Beberapa waktu lalu, kata Fauzi, pemerintah memberikan stimulus Pajak Penjualan atas Barang Mewah (PPnBM) atas pembelian mobil baru dikurangi bahkan sampai 0%. Tapi rakyat malah dikenai pajak sembako dan biaya pendidikan. Kebijakan ini sangat tidak adil, karena targetnya menyasar ekonomi kecil ke bawah.
“Karenanya, kami Fraksi NasDem DPR-RI solid menolak kebijakan pajak sembako dan pajak biaya pendidikan karena akan semakin membebani ekonomi rakyat dan makin membuat daya beli masyarakat semakin tertekan,” tegasnya.
Fauzi mendesak pemerintah sesegera mungkin menarik dan membatalkan draf revisi UU Nomor 6 Tahun 1983 tentang KUP terkait pengenaan PPN bahan pokok dan biaya pendidikan itu.
Menurut Legislator NasDem itu, dampak dari penerapan PPN tersebut bukan saja membebani masyarakat kelas menengah ke bawah, namun berpotensi meningkatkan angka kemiskinan, serta kontraproduktif dengan upaya pemulihan ekonomi.

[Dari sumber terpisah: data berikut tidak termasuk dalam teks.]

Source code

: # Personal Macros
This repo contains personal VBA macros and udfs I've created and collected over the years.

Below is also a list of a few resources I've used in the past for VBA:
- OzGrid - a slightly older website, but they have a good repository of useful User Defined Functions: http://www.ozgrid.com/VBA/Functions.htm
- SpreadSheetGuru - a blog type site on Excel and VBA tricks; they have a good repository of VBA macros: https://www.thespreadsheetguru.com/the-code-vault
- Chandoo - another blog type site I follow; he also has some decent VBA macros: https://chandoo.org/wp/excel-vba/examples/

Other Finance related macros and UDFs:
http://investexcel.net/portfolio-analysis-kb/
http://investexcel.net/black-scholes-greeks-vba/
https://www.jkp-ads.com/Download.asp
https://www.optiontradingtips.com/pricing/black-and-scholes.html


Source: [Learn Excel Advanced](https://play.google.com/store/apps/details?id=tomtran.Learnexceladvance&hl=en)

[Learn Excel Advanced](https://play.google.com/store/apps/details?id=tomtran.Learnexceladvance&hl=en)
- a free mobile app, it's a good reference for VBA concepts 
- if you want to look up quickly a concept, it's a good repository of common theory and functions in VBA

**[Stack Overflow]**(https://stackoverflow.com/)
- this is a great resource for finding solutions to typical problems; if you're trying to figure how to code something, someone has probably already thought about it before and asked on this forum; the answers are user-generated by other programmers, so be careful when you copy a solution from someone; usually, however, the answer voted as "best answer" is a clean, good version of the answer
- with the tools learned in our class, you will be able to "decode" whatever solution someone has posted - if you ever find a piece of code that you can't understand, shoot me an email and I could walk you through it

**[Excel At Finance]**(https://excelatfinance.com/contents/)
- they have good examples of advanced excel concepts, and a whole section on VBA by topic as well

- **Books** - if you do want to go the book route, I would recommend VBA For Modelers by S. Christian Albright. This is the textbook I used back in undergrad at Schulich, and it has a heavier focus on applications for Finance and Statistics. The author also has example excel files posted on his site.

“Hingga saat ini Komisi XI DPR-RI belum mendapatkan draf mengenai perubahan ketentuan umum perpajakan. Mungkin drafnya masih berada pada pimpinan DPR-RI. Namun saya sudah mendengar keluhan masyarakat akan rencana tersebut, sehingga kami sebagai wakil rakyat akan menolak jika ketentuan pajak tersebut membebani masyarakat,” tegas Fauzi Amro.
Fauzi menyarankan, Kemenkeu mestinya lebih kreatif dalam menambal kekurangan APBN di sektor pajak tapi bukan dengan cara menarik pajak sembako dan biaya pendidikan.
Misalnya mencari sumber pendapatan lain dengan mengejar pajak perusahan-perusahaan teknologi yang beroperasi di Indonesia seperti Google, Facebook, Instagram, Twitter, Netflix dan lain-lain serta pajak penghasilan (PPh) bagi pelaku e-commerce atau toko online, marketplace seperti Tokopedia, Bukalapak, Shopee, Gojek, Grab dan lain-lain.
Kedua, kata Fauzi, pemerintah juga bisa memangkas gaji para Direksi dan Komisaris BUMN yang dikenal cukup besar bahkan mencapai miliaran rupiah dalam setahun.
“Kemenkeu juga mesti melakukan reformasi dan memperbaiki sistem data base perpajakan melalui digitalisasi pajak, sehingga semua wajib pajak terdata dengan baik dan memudahkan pegawai pajak untuk menarik pajak,” ujarnya.
Selain itu, tambahnya, penerimaan pajak masih bisa digenjot dengan cara selain menaikkan tarif, mengingat harga komoditas di internasional juga sudah mulai membaik. Penerimaan dari sisi pabean juga menunjukkan tren positif. Jadi pilihan menaikkan tarif itu pilihan tepat untuk menggenjot pendapatan pajak.
“Jadi tak perlu sembako dan biaya pendidikan dikenai pajak, terlebih di saat masyarakat sedang mengalami kesulitan ekonomi karena pandemi Covid-19,” tandasnya.